What is needed: Scan the entries that follow and copy out every line containing "numbers".

Materials provided:
*** Begin section ***
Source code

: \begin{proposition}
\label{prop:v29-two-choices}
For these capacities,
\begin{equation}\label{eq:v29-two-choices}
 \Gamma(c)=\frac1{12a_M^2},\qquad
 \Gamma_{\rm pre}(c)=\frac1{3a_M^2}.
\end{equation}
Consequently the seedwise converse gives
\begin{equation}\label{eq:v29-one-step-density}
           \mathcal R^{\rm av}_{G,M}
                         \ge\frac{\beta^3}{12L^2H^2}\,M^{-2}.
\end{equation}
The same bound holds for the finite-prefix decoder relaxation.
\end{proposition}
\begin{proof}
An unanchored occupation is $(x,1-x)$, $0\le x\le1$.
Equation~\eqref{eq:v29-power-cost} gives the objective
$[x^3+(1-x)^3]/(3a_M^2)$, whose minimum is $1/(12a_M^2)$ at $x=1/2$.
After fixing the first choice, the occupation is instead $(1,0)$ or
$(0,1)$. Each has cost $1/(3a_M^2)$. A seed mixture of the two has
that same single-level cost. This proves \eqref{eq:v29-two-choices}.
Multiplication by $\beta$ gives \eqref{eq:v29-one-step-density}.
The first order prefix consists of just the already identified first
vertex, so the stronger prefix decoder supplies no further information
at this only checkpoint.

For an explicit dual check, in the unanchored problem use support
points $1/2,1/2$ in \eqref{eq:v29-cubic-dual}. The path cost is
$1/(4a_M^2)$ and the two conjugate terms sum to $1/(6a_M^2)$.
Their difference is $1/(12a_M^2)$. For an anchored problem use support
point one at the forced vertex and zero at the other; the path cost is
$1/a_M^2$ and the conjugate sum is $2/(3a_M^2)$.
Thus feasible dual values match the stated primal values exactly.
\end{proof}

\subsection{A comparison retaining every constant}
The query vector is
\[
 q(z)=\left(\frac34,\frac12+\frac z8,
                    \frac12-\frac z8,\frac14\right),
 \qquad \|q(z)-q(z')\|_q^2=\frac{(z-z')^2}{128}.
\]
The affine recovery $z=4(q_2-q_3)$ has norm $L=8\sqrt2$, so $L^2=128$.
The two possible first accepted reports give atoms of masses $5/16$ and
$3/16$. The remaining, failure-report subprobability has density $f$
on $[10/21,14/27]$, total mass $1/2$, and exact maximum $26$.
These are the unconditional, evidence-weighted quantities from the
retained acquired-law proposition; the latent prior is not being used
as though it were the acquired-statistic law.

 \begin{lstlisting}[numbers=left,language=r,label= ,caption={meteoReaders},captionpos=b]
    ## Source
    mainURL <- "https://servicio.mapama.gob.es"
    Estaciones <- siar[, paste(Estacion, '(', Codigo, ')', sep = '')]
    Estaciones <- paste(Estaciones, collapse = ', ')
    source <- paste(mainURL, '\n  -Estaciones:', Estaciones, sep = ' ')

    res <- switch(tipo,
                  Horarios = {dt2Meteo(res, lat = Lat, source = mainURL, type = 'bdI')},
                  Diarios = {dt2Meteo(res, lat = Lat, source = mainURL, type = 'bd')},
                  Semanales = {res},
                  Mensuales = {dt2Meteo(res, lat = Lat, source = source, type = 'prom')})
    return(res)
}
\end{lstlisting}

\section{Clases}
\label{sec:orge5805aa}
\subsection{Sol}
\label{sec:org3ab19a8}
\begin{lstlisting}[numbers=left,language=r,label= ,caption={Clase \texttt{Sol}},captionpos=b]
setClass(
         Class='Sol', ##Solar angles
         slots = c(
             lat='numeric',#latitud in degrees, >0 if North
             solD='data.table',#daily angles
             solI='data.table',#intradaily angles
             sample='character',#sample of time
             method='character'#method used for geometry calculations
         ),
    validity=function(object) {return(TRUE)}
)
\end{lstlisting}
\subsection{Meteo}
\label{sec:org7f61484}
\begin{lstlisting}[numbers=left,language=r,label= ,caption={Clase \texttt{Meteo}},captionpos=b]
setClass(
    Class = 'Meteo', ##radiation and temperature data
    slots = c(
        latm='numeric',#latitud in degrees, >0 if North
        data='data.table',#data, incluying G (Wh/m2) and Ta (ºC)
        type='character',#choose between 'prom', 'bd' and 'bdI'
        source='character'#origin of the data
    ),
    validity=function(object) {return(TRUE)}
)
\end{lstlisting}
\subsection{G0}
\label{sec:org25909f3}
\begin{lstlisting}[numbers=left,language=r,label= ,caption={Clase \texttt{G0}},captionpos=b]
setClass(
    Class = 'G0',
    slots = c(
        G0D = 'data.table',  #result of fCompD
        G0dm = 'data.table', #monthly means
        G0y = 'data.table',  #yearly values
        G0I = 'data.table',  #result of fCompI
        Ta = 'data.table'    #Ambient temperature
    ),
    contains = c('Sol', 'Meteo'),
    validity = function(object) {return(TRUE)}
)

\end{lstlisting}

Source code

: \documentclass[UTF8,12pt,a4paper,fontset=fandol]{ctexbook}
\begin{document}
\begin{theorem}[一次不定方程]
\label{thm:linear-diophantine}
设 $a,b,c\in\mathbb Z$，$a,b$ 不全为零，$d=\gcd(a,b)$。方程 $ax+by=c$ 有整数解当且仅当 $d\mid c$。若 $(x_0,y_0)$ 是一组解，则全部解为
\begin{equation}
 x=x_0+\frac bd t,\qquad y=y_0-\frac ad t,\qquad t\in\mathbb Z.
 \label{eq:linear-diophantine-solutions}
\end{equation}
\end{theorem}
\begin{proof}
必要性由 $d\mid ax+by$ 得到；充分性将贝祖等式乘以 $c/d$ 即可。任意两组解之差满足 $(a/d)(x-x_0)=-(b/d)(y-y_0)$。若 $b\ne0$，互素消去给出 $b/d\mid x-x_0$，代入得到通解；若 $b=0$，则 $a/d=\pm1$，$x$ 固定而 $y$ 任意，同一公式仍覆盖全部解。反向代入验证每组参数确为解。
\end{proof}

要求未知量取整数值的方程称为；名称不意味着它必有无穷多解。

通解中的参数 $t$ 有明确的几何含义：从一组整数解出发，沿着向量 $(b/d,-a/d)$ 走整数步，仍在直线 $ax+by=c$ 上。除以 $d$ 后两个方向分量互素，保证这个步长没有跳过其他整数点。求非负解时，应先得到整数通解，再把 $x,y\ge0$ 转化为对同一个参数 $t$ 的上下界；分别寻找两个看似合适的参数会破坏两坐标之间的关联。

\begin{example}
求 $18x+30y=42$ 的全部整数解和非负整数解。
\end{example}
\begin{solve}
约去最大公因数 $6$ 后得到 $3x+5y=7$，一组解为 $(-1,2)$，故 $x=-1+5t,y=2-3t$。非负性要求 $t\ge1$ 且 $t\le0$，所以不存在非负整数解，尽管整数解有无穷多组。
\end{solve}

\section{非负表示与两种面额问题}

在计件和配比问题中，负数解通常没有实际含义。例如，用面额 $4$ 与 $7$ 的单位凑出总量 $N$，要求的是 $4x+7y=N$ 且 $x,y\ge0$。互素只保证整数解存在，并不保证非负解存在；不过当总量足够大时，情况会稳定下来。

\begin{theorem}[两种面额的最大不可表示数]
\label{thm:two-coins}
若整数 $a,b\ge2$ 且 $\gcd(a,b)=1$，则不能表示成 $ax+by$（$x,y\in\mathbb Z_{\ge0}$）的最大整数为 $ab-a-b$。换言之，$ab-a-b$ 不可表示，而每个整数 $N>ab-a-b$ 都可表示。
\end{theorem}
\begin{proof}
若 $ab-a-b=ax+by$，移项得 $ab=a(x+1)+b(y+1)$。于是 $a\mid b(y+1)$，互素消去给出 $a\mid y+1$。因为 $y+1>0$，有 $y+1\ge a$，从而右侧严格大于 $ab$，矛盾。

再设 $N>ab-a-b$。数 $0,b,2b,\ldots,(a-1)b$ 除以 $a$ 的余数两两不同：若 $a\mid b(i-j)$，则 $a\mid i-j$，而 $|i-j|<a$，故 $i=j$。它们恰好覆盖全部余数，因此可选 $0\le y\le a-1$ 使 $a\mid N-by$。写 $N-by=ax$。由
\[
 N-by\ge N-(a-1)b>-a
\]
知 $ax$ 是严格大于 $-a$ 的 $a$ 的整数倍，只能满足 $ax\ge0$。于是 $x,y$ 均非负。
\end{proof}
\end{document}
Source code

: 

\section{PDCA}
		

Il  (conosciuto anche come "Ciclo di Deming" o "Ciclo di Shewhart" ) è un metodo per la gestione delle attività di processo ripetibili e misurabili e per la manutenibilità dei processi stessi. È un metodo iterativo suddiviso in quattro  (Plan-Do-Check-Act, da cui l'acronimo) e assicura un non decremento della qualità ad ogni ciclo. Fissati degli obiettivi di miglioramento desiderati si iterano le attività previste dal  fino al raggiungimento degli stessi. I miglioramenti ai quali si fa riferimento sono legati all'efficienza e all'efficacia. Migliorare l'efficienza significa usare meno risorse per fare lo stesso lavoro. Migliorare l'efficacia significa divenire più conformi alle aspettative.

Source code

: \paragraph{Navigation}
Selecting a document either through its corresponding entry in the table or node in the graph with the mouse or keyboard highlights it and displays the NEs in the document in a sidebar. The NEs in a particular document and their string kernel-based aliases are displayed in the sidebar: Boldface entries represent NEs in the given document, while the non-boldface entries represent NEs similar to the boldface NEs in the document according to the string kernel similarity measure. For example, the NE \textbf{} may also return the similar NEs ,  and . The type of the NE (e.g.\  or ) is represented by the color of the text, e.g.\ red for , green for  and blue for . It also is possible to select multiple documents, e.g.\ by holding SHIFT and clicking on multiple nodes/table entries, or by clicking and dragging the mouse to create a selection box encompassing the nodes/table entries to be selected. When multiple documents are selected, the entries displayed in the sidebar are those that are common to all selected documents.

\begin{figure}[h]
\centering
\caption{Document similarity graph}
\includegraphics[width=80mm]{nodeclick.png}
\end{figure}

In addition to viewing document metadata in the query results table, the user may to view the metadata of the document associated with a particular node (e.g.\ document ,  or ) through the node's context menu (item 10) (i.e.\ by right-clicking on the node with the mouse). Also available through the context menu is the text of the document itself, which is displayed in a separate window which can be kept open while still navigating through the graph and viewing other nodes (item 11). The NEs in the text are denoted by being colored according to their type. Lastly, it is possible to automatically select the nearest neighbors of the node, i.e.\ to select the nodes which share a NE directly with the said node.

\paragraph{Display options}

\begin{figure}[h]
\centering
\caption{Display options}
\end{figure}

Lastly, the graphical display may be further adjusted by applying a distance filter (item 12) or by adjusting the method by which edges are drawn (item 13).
*** End section ***
Written reply:
 \begin{lstlisting}[numbers=left,language=r,label= ,caption={meteoReaders},captionpos=b]
\begin{lstlisting}[numbers=left,language=r,label= ,caption={Clase \texttt{Sol}},captionpos=b]
\begin{lstlisting}[numbers=left,language=r,label= ,caption={Clase \texttt{Meteo}},captionpos=b]
\begin{lstlisting}[numbers=left,language=r,label= ,caption={Clase \texttt{G0}},captionpos=b]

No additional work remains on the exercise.